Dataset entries
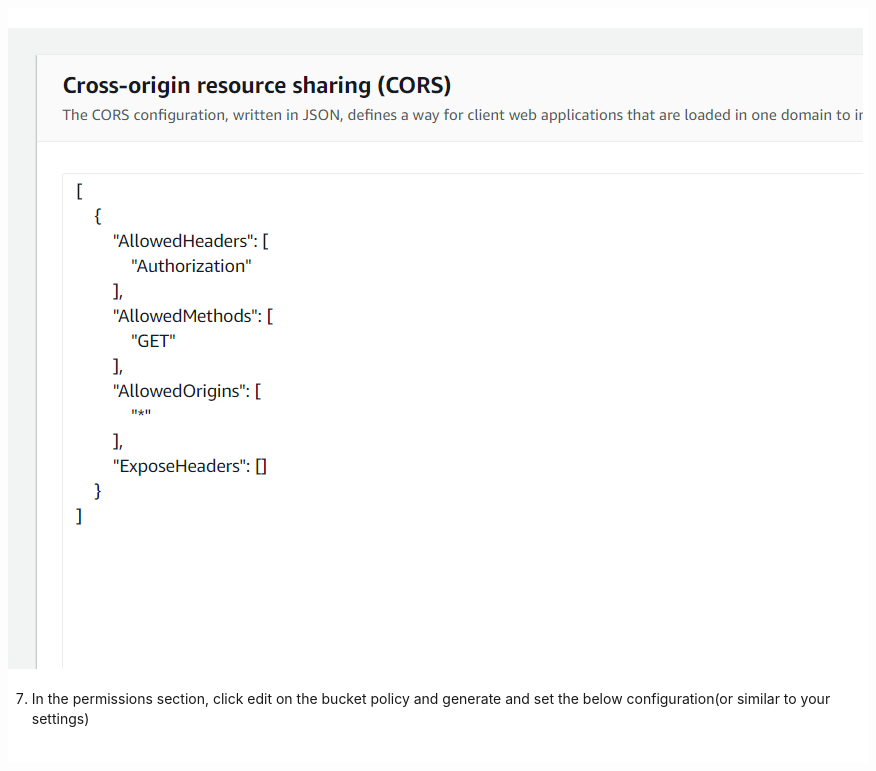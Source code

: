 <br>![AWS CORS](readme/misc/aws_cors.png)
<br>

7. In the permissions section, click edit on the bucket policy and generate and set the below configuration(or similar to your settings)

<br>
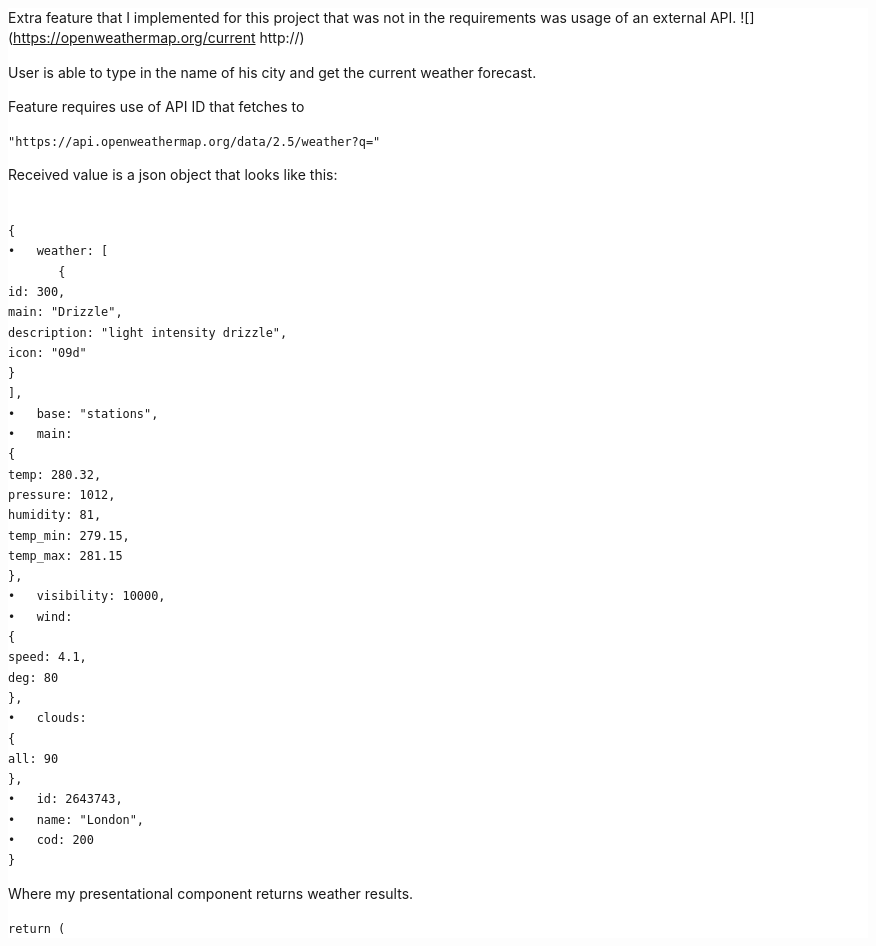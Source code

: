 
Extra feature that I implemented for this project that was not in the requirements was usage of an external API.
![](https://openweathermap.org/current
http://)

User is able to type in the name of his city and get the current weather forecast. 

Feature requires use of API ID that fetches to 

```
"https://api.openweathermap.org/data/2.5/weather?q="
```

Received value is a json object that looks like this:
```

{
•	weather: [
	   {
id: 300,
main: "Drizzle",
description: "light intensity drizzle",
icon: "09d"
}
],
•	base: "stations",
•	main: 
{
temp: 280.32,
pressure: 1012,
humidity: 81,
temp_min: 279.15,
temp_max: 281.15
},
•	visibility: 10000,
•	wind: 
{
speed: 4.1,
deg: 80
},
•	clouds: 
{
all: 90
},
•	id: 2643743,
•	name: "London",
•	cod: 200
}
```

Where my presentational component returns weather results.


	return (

What the task asks »
When restating the records word for word, omit any picture they contain.

Answer for this exercise »
Source code

: <br>![AWS CORS](readme/misc/aws_cors.png)
<br>

7. In the permissions section, click edit on the bucket policy and generate and set the below configuration(or similar to your settings)

<br>
Source code

: 
Extra feature that I implemented for this project that was not in the requirements was usage of an external API.
![](https://openweathermap.org/current
http://)

User is able to type in the name of his city and get the current weather forecast. 

Feature requires use of API ID that fetches to 

```
"https://api.openweathermap.org/data/2.5/weather?q="
```

Received value is a json object that looks like this:
```

{
•	weather: [
	   {
id: 300,
main: "Drizzle",
description: "light intensity drizzle",
icon: "09d"
}
],
•	base: "stations",
•	main: 
{
temp: 280.32,
pressure: 1012,
humidity: 81,
temp_min: 279.15,
temp_max: 281.15
},
•	visibility: 10000,
•	wind: 
{
speed: 4.1,
deg: 80
},
•	clouds: 
{
all: 90
},
•	id: 2643743,
•	name: "London",
•	cod: 200
}
```

Where my presentational component returns weather results.


	return (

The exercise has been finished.